— WORK TO COMPLETE —
Line by line, repeat the material below exactly and leave the images out.

— EXTRACTED RECORDS —

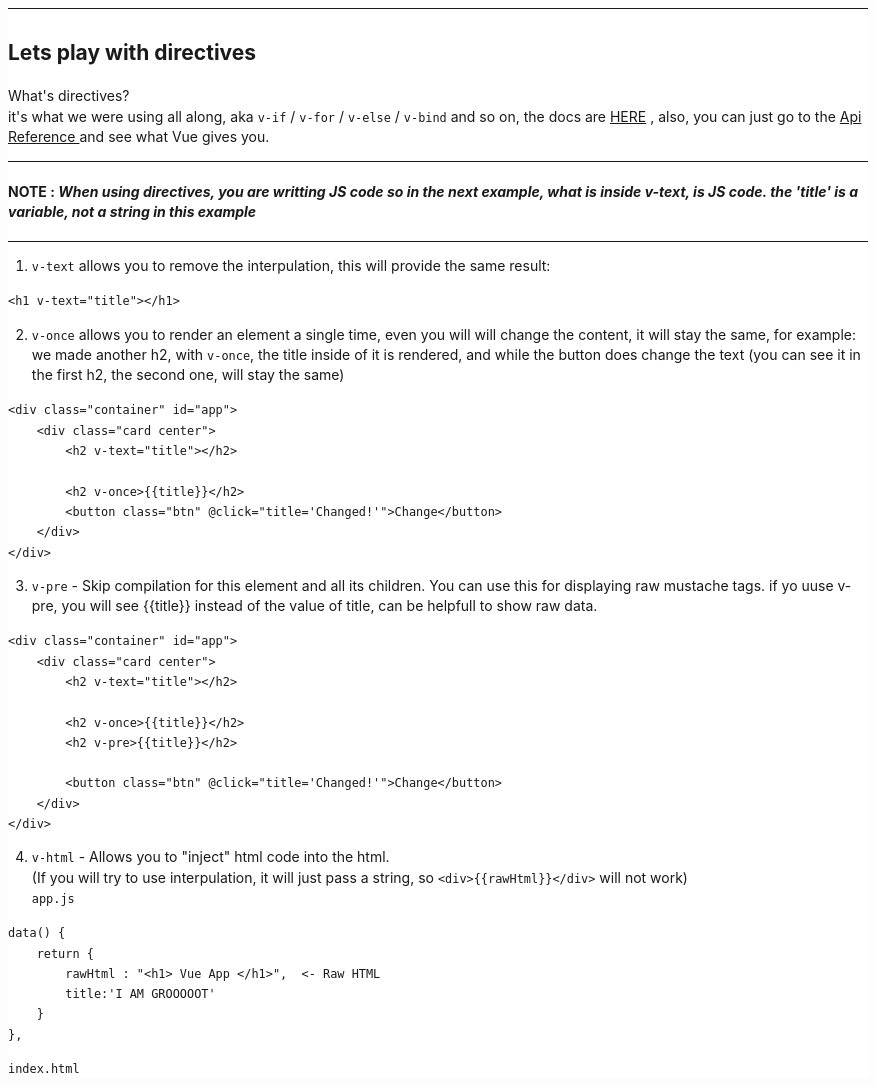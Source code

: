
 ```
```

---
## Lets play with directives
What's directives?  
it's what we were using all along, aka `v-if` / `v-for` / `v-else` / `v-bind` and so on, the docs are [HERE](https://v3.vuejs.org/api/directives.html) , also, you can just go to the [Api Reference ](https://v3.vuejs.org/api/) and see what Vue gives you.

---
#### **NOTE** : *When using directives, you are writting JS code so in the next example, what is inside v-text, is JS code. the 'title' is a variable, not a string in this example*
---

1. `v-text` allows you to remove the interpulation, this will provide the same result:
```
<h1 v-text="title"></h1>
```
2. `v-once` allows you to render an element a single time, even you will will change the content, it will stay the same, for example:
we made another h2, with `v-once`, the title inside of it is rendered, and while the button does change the text (you can see it in the first h2, the second one, will stay the same)
```
<div class="container" id="app">
    <div class="card center">
        <h2 v-text="title"></h2>

        <h2 v-once>{{title}}</h2>
        <button class="btn" @click="title='Changed!'">Change</button>
    </div>
</div>
```
3. `v-pre` - Skip compilation for this element and all its children. You can use this for displaying raw mustache tags.
if yo uuse v-pre, you will see {{title}} instead of the value of title, can be helpfull to show raw data.
```
<div class="container" id="app">
    <div class="card center">
        <h2 v-text="title"></h2>

        <h2 v-once>{{title}}</h2>
        <h2 v-pre>{{title}}</h2>

        <button class="btn" @click="title='Changed!'">Change</button>
    </div>
</div>
```
4. `v-html` - Allows you to "inject" html code into the html.  
(If you will try to use interpulation, it will just pass a string, so `<div>{{rawHtml}}</div>` will not work)  
`app.js`
```
data() {
    return {
        rawHtml : "<h1> Vue App </h1>",  <- Raw HTML
        title:'I AM GROOOOOT'
    }
},
```
`index.html`
```
```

— SOLUTION —
Source code

:
 ```
```

---
## Lets play with directives
What's directives?  
it's what we were using all along, aka `v-if` / `v-for` / `v-else` / `v-bind` and so on, the docs are [HERE](https://v3.vuejs.org/api/directives.html) , also, you can just go to the [Api Reference ](https://v3.vuejs.org/api/) and see what Vue gives you.

---
#### **NOTE** : *When using directives, you are writting JS code so in the next example, what is inside v-text, is JS code. the 'title' is a variable, not a string in this example*
---

1. `v-text` allows you to remove the interpulation, this will provide the same result:
```
<h1 v-text="title"></h1>
```
2. `v-once` allows you to render an element a single time, even you will will change the content, it will stay the same, for example:
we made another h2, with `v-once`, the title inside of it is rendered, and while the button does change the text (you can see it in the first h2, the second one, will stay the same)
```
<div class="container" id="app">
    <div class="card center">
        <h2 v-text="title"></h2>

        <h2 v-once>{{title}}</h2>
        <button class="btn" @click="title='Changed!'">Change</button>
    </div>
</div>
```
3. `v-pre` - Skip compilation for this element and all its children. You can use this for displaying raw mustache tags.
if yo uuse v-pre, you will see {{title}} instead of the value of title, can be helpfull to show raw data.
```
<div class="container" id="app">
    <div class="card center">
        <h2 v-text="title"></h2>

        <h2 v-once>{{title}}</h2>
        <h2 v-pre>{{title}}</h2>

        <button class="btn" @click="title='Changed!'">Change</button>
    </div>
</div>
```
4. `v-html` - Allows you to "inject" html code into the html.  
(If you will try to use interpulation, it will just pass a string, so `<div>{{rawHtml}}</div>` will not work)  
`app.js`
```
data() {
    return {
        rawHtml : "<h1> Vue App </h1>",  <- Raw HTML
        title:'I AM GROOOOOT'
    }
},
```
`index.html`
```
```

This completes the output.